> [Problem statement]: Your job is to set down the stretch of entries that opens with the line containing "- [ ] 已测试自动部署脚本" and closes with the line containing "- [ ] 已配置错误报警". Keep both end lines, copy each exactly, and add nothing.

*** Opening Task material ***

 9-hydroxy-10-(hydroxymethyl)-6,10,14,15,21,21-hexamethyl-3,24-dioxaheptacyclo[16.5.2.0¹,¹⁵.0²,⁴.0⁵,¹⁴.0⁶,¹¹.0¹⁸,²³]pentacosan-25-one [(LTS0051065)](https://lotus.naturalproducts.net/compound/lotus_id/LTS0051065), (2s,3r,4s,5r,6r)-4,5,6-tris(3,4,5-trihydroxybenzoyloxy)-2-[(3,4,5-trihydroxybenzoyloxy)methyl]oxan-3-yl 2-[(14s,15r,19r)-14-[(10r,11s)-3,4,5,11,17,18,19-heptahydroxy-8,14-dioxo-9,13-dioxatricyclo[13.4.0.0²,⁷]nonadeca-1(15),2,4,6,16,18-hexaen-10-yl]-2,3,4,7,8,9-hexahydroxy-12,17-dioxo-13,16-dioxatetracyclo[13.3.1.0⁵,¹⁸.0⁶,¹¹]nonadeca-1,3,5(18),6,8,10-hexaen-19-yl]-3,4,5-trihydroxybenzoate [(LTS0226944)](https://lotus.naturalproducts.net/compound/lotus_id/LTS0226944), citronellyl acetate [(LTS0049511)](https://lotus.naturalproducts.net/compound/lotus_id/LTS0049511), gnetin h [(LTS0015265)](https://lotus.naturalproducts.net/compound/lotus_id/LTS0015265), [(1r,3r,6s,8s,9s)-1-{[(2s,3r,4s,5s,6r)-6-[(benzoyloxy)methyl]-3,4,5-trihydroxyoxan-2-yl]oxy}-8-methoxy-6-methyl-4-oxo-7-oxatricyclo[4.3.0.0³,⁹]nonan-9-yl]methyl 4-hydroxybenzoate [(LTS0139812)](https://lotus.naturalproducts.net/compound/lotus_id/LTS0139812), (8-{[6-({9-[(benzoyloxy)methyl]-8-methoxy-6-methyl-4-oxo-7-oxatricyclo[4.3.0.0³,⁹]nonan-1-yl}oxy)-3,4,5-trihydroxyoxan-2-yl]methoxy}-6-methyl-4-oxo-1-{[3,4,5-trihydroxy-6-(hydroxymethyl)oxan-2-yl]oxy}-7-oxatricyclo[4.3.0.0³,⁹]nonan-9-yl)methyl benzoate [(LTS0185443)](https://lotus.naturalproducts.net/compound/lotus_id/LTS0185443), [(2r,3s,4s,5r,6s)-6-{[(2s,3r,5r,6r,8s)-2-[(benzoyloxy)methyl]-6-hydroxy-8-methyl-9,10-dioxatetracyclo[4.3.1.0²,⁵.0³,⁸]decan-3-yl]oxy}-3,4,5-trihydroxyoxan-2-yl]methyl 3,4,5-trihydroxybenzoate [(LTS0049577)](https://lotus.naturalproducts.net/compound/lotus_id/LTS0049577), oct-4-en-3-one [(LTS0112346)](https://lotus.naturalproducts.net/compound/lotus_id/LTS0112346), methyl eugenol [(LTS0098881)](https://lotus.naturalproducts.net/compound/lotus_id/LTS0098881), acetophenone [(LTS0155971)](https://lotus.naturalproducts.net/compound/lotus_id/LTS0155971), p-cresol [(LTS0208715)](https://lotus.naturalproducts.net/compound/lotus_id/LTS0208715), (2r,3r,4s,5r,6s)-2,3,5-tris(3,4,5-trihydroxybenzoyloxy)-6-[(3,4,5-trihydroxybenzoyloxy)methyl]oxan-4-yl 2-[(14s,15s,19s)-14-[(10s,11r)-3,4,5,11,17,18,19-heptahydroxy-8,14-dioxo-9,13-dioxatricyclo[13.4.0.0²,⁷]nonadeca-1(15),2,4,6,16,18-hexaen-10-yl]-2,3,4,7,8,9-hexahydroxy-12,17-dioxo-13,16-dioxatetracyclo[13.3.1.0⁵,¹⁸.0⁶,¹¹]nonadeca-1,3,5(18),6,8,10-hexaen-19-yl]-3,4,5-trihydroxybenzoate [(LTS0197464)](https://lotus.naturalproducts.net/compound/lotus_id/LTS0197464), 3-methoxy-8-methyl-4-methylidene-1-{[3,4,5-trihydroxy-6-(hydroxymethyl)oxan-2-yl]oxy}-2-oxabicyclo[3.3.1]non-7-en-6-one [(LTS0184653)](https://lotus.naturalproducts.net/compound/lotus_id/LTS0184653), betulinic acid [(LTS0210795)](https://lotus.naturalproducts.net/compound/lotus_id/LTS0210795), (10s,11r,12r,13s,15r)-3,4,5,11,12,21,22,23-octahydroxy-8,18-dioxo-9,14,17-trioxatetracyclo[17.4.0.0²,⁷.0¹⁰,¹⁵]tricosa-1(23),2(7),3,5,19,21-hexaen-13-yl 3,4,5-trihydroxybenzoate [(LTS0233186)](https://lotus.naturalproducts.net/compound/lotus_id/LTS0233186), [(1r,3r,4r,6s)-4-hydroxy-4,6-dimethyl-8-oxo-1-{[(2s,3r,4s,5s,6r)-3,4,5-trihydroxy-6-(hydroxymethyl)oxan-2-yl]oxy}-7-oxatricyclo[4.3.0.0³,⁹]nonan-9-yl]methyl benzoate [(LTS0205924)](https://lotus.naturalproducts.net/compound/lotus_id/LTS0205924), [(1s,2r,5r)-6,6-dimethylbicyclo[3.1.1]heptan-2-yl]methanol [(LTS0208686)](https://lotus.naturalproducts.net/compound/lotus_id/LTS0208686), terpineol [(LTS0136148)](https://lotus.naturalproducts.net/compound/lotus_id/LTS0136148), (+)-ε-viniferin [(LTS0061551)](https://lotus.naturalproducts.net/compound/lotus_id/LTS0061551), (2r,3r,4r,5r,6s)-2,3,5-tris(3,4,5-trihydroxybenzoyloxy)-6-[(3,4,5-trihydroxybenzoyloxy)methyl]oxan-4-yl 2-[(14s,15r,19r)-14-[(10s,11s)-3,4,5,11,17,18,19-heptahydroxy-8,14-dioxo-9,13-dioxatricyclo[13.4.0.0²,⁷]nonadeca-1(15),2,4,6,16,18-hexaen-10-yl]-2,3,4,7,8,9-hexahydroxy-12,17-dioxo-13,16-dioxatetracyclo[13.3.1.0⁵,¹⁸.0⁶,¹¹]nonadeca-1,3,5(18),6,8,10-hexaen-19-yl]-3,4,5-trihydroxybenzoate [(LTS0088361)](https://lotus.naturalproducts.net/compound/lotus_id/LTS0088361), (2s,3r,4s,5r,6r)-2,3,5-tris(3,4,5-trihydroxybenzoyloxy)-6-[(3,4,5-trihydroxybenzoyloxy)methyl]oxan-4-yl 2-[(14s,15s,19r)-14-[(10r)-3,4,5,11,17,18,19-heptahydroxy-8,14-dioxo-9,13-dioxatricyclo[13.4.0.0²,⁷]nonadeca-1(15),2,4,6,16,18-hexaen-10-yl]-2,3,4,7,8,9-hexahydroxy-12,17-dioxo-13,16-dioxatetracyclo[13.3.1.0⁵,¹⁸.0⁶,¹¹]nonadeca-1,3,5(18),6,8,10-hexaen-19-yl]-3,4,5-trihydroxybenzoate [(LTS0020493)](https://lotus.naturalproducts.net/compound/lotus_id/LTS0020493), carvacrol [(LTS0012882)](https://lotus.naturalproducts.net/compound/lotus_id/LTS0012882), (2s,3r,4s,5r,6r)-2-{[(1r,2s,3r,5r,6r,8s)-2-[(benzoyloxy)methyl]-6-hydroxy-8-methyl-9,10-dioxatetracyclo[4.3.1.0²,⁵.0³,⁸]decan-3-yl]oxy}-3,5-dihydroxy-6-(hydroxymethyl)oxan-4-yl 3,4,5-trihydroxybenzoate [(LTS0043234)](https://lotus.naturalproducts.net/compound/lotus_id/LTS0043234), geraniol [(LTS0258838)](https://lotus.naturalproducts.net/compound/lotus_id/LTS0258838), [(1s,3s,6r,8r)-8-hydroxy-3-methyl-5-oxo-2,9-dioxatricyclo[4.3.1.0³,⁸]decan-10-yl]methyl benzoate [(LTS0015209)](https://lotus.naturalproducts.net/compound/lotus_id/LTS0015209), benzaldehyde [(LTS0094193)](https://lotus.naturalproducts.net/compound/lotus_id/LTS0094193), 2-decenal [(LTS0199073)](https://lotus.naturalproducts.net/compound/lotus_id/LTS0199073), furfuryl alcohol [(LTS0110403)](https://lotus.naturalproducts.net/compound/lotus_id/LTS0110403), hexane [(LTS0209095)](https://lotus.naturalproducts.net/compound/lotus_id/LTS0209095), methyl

*** Closing Task material ***
*** Opening Task material ***

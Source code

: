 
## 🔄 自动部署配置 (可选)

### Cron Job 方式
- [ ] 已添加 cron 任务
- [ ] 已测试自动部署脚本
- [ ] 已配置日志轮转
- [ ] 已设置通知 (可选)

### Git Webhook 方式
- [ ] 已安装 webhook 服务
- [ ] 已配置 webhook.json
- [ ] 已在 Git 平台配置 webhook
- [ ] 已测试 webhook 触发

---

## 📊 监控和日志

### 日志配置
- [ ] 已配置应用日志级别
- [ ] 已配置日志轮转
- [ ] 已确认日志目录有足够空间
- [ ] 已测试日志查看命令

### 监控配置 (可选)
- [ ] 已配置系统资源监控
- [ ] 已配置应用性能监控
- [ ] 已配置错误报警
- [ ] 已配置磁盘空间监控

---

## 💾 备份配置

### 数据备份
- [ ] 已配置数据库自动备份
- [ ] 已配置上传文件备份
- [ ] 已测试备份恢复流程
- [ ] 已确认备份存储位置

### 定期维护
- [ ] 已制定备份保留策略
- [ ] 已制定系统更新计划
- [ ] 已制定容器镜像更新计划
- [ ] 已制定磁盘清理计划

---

*** Closing Task material ***

> [Exercise output]:
- [ ] 已测试自动部署脚本
- [ ] 已配置日志轮转
- [ ] 已设置通知 (可选)

### Git Webhook 方式
- [ ] 已安装 webhook 服务
- [ ] 已配置 webhook.json
- [ ] 已在 Git 平台配置 webhook
- [ ] 已测试 webhook 触发

---

## 📊 监控和日志

### 日志配置
- [ ] 已配置应用日志级别
- [ ] 已配置日志轮转
- [ ] 已确认日志目录有足够空间
- [ ] 已测试日志查看命令

### 监控配置 (可选)
- [ ] 已配置系统资源监控
- [ ] 已配置应用性能监控
- [ ] 已配置错误报警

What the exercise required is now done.